Sensors Mag

Electricity is Our Friend

February 28, 2006 By: Melanie Martella, Sensors

As a result of a recent and particularly nasty windstorm, we lost power for several hours. This happens infrequently but serves to underscore just how much of our lives is electrified.

Yes, indeed. We use a lot of electricity to power and enhance our everyday lives and of all the uses lights and climate control are the biggies. Remember your parents telling you to shut doors, turn off lights, and for goodness sake put on a sweater if you're cold? Hands up all of you who, once you actually were in charge of your own utility bills, started understanding those maxims of frugality?

Conservation and Stewardship

There are at least two major trends in the sensor industry that pertain to electricity. The first is the growth in sensor-enhanced building controls. If you've ever had to flail about while working late at the office because your office light went out when it hadn't detected any motion for a while then you are familiar with these devices.

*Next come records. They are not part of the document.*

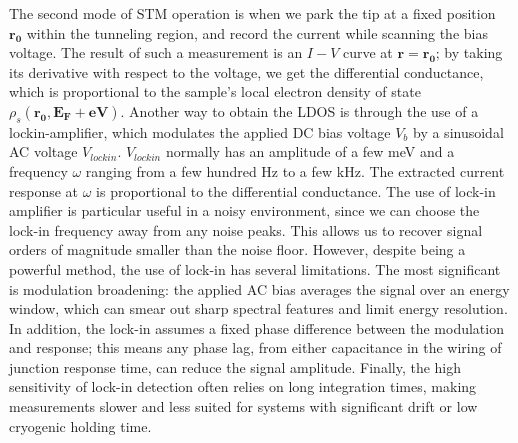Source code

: The second mode of \ac{STM} operation is when we park the tip at a fixed position $\mathbf{r_0}$ within the tunneling region, and record the current while scanning the bias voltage. The result of such a measurement is an $I-V$ curve at $\mathbf{r} = \mathbf{r_0}$; by taking its derivative with respect to the voltage, we get the differential conductance, which is proportional to the sample's local electron density of state $\rho_s(\mathbf{r_0, E_F+eV})$. Another way to obtain the LDOS is through the use of a lockin-amplifier, which modulates the applied DC bias voltage $V_b$ by a sinusoidal AC voltage $V_{lockin}$.  $V_{lockin}$ normally has an amplitude of a few meV and a frequency $\omega$ ranging from a few hundred Hz to a few kHz. The extracted current response at $\omega$ is proportional to the differential conductance. The use of lock-in amplifier is particular useful in a noisy environment, since we can choose the lock-in frequency away from any noise peaks. This allows us to recover signal orders of magnitude smaller than the noise floor. However, despite being a powerful method, the use of lock-in has several limitations. The most significant is modulation broadening: the applied AC bias averages the signal over an energy window, which can smear out sharp spectral features and limit energy resolution. In addition, the lock-in assumes a fixed phase difference between the modulation and response; this means any phase lag, from either capacitance in the wiring of junction response time, can reduce the signal amplitude. Finally, the high sensitivity of lock-in detection often relies on long integration times, making measurements slower and less suited for systems with significant drift or low cryogenic holding time.

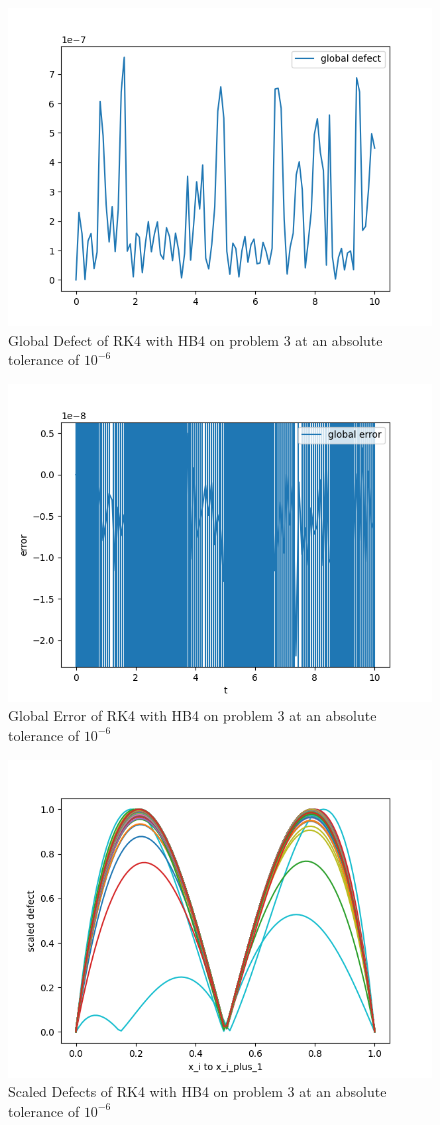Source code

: \documentclass{article}
\begin{document}
\begin{figure}[H]
\centering
\includegraphics[width=0.7\linewidth]{./figures/rk4_with_hb4_p3_global_defect}
\caption{Global Defect of RK4 with HB4 on problem 3 at an absolute tolerance of $10^{-6}$}
\label{fig:rk4_with_hb4_p3_global_defect}
\end{figure}

\begin{figure}[H]
\centering
\includegraphics[width=0.7\linewidth]{./figures/rk4_with_hb4_p3_global_error}
\caption{Global Error of RK4 with HB4 on problem 3 at an absolute tolerance of $10^{-6}$}
\label{fig:rk4_with_hb4_p3_global_error}
\end{figure}

\begin{figure}[H]
\centering
\includegraphics[width=0.7\linewidth]{./figures/rk4_with_hb4_p3_scaled_defects}
\caption{Scaled Defects of RK4 with HB4 on problem 3 at an absolute tolerance of $10^{-6}$}
\label{fig:rk4_with_hb4_p3_scaled_defects}
\end{figure}
\end{document}
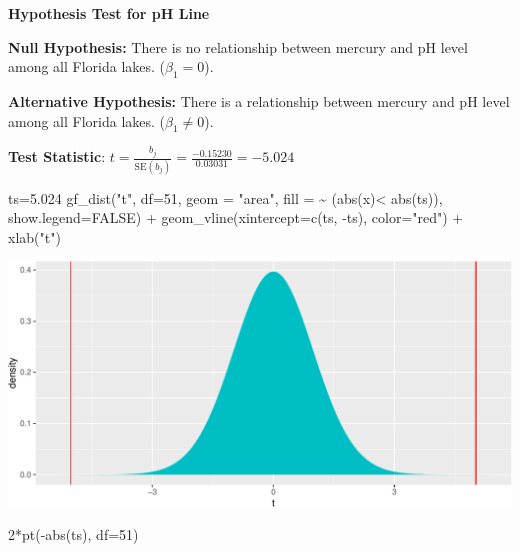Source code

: \documentclass[
  letterpaper,
  DIV=11,
  numbers=noendperiod]{scrreprt}
\newenvironment{Shaded}{\begin{snugshade}}{\end{snugshade}}
\newcommand{\AttributeTok}[1]{\textcolor[rgb]{0.40,0.45,0.13}{#1}}
\newcommand{\ConstantTok}[1]{\textcolor[rgb]{0.56,0.35,0.01}{#1}}
\newcommand{\DecValTok}[1]{\textcolor[rgb]{0.68,0.00,0.00}{#1}}
\newcommand{\FloatTok}[1]{\textcolor[rgb]{0.68,0.00,0.00}{#1}}
\newcommand{\FunctionTok}[1]{\textcolor[rgb]{0.28,0.35,0.67}{#1}}
\newcommand{\NormalTok}[1]{\textcolor[rgb]{0.00,0.23,0.31}{#1}}
\newcommand{\OtherTok}[1]{\textcolor[rgb]{0.00,0.23,0.31}{#1}}
\newcommand{\SpecialCharTok}[1]{\textcolor[rgb]{0.37,0.37,0.37}{#1}}
\newcommand{\StringTok}[1]{\textcolor[rgb]{0.13,0.47,0.30}{#1}}
\begin{document}
\textbf{Hypothesis Test for pH Line}

\textbf{Null Hypothesis:} There is no relationship between mercury and
pH level among all Florida lakes. (\(\beta_1=0\)).

\textbf{Alternative Hypothesis:} There is a relationship between mercury
and pH level among all Florida lakes. (\(\beta_1 \neq 0\)).

\textbf{Test Statistic}:
\(t=\frac{{b_j}}{\text{SE}(b_j)} = \frac{-0.15230}{0.03031} = -5.024\)

\begin{Shaded}
\begin{Highlighting}[]
\NormalTok{ts}\OtherTok{=}\FloatTok{5.024}
\FunctionTok{gf\_dist}\NormalTok{(}\StringTok{"t"}\NormalTok{, }\AttributeTok{df=}\DecValTok{51}\NormalTok{, }\AttributeTok{geom =} \StringTok{"area"}\NormalTok{, }\AttributeTok{fill =} \SpecialCharTok{\textasciitilde{}}\NormalTok{ (}\FunctionTok{abs}\NormalTok{(x)}\SpecialCharTok{\textless{}} \FunctionTok{abs}\NormalTok{(ts)), }\AttributeTok{show.legend=}\ConstantTok{FALSE}\NormalTok{) }\SpecialCharTok{+} \FunctionTok{geom\_vline}\NormalTok{(}\AttributeTok{xintercept=}\FunctionTok{c}\NormalTok{(ts, }\SpecialCharTok{{-}}\NormalTok{ts), }\AttributeTok{color=}\StringTok{"red"}\NormalTok{)  }\SpecialCharTok{+} \FunctionTok{xlab}\NormalTok{(}\StringTok{"t"}\NormalTok{)}
\end{Highlighting}
\end{Shaded}

\includegraphics{Ch4_files/figure-pdf/unnamed-chunk-68-1.pdf}

\begin{Shaded}
\begin{Highlighting}[]
\DecValTok{2}\SpecialCharTok{*}\FunctionTok{pt}\NormalTok{(}\SpecialCharTok{{-}}\FunctionTok{abs}\NormalTok{(ts), }\AttributeTok{df=}\DecValTok{51}\NormalTok{)}
\end{Highlighting}
\end{Shaded}
\end{document}
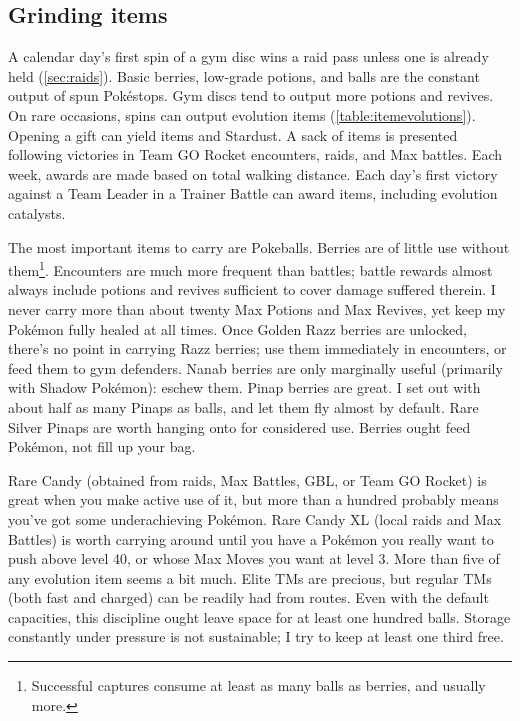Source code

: \subsection{Grinding items\label{subsec:grinditems}}
A calendar day's first spin of a gym disc wins a raid pass unless one is already held (\autoref{sec:raids}).
Basic berries, low-grade potions, and balls are the constant output of spun Pokéstops.
Gym discs tend to output more potions and revives.
On rare occasions, spins can output evolution items (\autoref{table:itemevolutions}).
Opening a gift can yield items and Stardust.
A sack of items is presented following victories in Team GO Rocket encounters, raids, and Max battles.
Each week, awards are made based on total walking distance.
Each day's first victory against a Team Leader in a Trainer Battle can award items,
  including evolution catalysts.

The most important items to carry are Pokeballs.
Berries are of little use without them\footnote{Successful captures consume at least as many balls as berries, and usually more.}.
Encounters are much more frequent than battles; battle rewards almost always
 include potions and revives sufficient to cover damage suffered therein.
I never carry more than about twenty Max Potions and Max Revives, yet keep my Pokémon fully healed at all times.
Once Golden Razz berries are unlocked, there's no point in carrying Razz berries;
  use them immediately in encounters, or feed them to gym defenders.
Nanab berries are only marginally useful (primarily with Shadow Pokémon): eschew them.
Pinap berries are great.
I set out with about half as many Pinaps as balls, and let them fly almost by default.
Rare Silver Pinaps are worth hanging onto for considered use.
Berries ought feed Pokémon, not fill up your bag.

Rare Candy (obtained from raids, Max Battles, GBL, or Team GO Rocket) is great when you make active use of it, but more than a hundred
  probably means you've got some underachieving Pokémon.
Rare Candy XL (local raids and Max Battles) is worth carrying around until you have a Pokémon you really
  want to push above level 40, or whose Max Moves you want at level 3.
More than five of any evolution item seems a bit much.
Elite TMs are precious, but regular TMs (both fast and charged) can be readily
  had from routes.
Even with the default capacities, this discipline ought leave space for at least one hundred balls.
Storage constantly under pressure is not sustainable; I try to keep at least one third free.

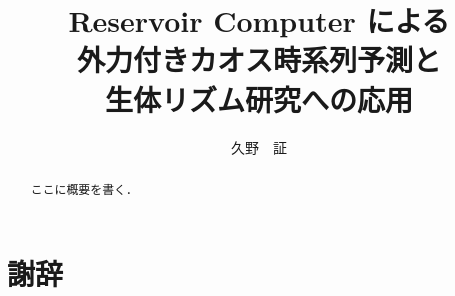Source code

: \documentclass[uplatex]{suribt}
\title{Reservoir Computer による\\外力付きカオス時系列予測と\\生体リズム研究への応用}
\author{久野　証}
\begin{document}
\maketitle%

\frontmatter%
\begin{abstract}%
 ここに概要を書く．
\end{abstract}

\tableofcontents%

\mainmatter%












\backmatter%
\chapter{謝辞}%



\end{document}
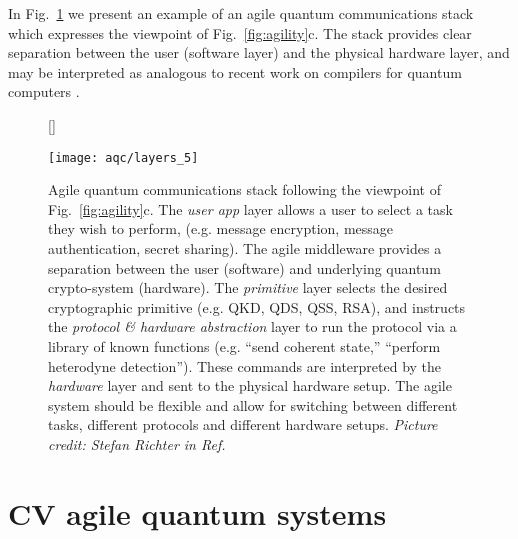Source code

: 
In Fig.~\ref{fig:big_agile} we present an example of an agile quantum communications stack which expresses the viewpoint of Fig.~\ref{fig:agility}c. The stack provides clear separation between the user (software layer) and the physical hardware layer, and may be interpreted as analogous to recent work on compilers for quantum computers \cite{Killoran2018, qiskit, Murali2019}.

\begin{figure}[htp]
[\FBwidth]
{\caption{\label{fig:big_agile} Agile quantum communications stack following the viewpoint of Fig.~\ref{fig:agility}c. The \emph{user app} layer allows a user to select a task they wish to perform, (e.g. message encryption, message authentication, secret sharing). The agile middleware provides a separation between the user (software) and underlying quantum crypto-system (hardware). The \emph{primitive} layer selects the desired cryptographic primitive (e.g. QKD, QDS, QSS, RSA), and instructs the \emph{protocol \& hardware abstraction} layer to run the protocol via a library of known functions (e.g. ``send coherent state,'' ``perform heterodyne detection''). These commands are interpreted by the \emph{hardware} layer and sent to the physical hardware setup. The agile system should be flexible and allow for switching between different tasks, different protocols and different hardware setups. \emph{Picture credit: Stefan Richter in Ref.~\cite{Richter2020}}}}
{\texttt{[image: aqc/layers\_5]}}
\end{figure}




\clearpage
\section{CV agile quantum systems}

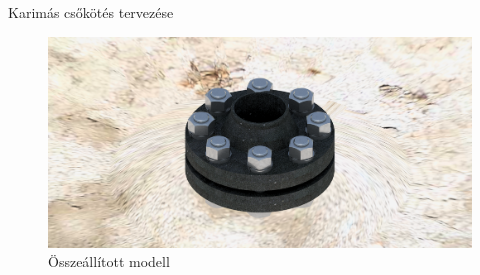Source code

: \documentclass{article}
\begin{document}
	

	\maketitle

	\rule{0pt}{10pt}
	\begin{center}{\Large{Karimás csőkötés tervezése}}\end{center}

	\rule{0pt}{100pt}
	\begin{figure}[hbt!]
		\centering
		\includegraphics[scale=.34]{./images/assembly.png}
		\caption{Összeállított modell}
	\end{figure}

	
	
	\tableofcontents

	\newpage
	
	
	\newpage

	
	\newpage

	
	\newpage

	
	
	\newpage

	
	\newpage
	
	
\end{document}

The same goes for climate control systems that aim to keep buildings from getting too hot or too cold. (I'm still waiting for a climate-controlled building where I don't have to bundle up in summer lest the AC turn me into an icicle. I live in hope.) A nice illustration of this kind of application cropped up in a recent article in the Indian Express Newspaper's Mumbai Newsline. India's booming economy is causing an energy crunch and so the government of Maharashtra, one of the most populous Indian states, is trying to curb the wasteful habits of its ministers and secretaries by using sensors to turn off lights or fans in empty offices.

Watching the Grid

The second trend deals with using sensor technology to monitor and optimize the national power grid. This can include sensors on the power lines to measure their temperature, current, voltage, and how much they sag, to sensors keeping watch on transformers and other critical transmission equipment to give early warning of impending problems. Once again, sensors are helping utility companies to understand what's really happening in their systems. (Heck, this particular trend even has its own trade show!)

Me? I'm just happy to have my power back.